=== GIVEN RECORDS ===

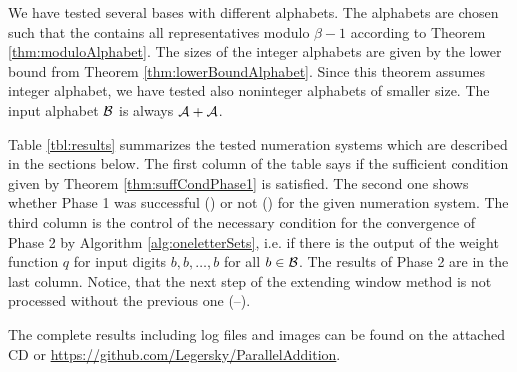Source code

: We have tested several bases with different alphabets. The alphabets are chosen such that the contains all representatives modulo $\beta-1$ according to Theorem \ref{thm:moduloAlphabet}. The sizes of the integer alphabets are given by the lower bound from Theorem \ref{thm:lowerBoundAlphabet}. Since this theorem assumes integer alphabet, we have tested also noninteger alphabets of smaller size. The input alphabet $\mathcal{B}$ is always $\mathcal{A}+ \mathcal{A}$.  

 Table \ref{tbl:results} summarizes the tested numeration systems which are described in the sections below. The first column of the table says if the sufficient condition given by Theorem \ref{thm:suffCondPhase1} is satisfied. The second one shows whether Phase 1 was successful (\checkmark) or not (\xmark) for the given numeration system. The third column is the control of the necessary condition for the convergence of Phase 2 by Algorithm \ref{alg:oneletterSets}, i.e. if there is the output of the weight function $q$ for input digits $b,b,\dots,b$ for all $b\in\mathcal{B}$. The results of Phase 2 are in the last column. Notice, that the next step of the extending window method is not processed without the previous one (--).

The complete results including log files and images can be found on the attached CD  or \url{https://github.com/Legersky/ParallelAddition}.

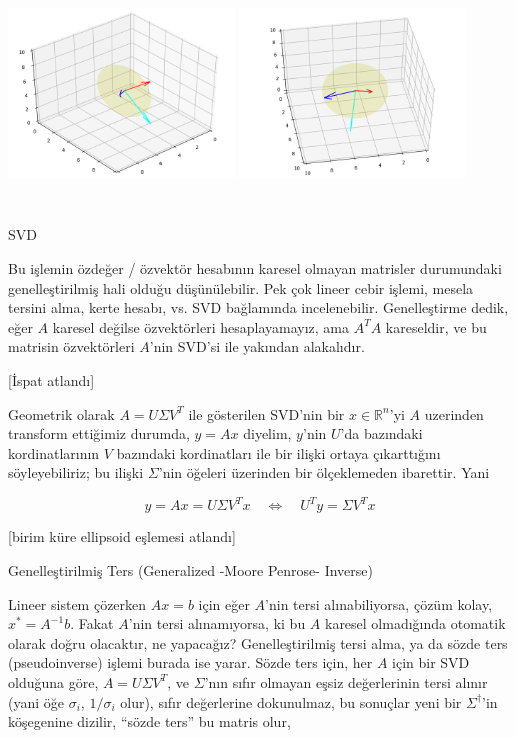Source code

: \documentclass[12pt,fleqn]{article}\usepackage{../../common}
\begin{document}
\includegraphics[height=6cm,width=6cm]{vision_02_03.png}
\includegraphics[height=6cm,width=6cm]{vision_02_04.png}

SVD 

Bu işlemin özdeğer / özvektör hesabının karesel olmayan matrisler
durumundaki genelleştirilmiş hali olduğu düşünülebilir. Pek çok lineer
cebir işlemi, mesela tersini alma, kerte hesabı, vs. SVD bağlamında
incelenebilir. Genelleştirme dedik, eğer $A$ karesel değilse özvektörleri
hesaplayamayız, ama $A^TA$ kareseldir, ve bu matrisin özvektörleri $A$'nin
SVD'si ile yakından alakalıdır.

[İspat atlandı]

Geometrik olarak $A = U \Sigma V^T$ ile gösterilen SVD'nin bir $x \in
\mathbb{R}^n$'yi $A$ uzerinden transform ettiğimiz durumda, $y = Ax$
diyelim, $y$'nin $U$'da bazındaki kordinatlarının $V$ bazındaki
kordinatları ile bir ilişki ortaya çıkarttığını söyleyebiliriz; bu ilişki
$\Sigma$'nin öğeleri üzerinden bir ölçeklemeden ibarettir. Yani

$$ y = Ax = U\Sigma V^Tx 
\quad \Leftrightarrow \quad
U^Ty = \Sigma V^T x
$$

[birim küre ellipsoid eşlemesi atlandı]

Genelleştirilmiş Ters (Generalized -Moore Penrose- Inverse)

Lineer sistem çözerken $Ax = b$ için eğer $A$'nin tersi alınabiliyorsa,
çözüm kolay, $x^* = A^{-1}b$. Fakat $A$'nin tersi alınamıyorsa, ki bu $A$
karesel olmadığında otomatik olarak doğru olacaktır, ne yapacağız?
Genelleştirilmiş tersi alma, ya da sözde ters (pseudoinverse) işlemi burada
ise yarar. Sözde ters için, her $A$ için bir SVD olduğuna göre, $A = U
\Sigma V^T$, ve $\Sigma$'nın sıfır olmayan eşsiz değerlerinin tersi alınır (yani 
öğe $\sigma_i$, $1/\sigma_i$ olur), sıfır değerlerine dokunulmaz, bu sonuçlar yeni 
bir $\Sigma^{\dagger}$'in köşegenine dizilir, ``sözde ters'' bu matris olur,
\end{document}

===

BRIEF → Search the entries for the word "atlandı" and copy every line that has it.

RESPONSE BOX →
[İspat atlandı]
[birim küre ellipsoid eşlemesi atlandı]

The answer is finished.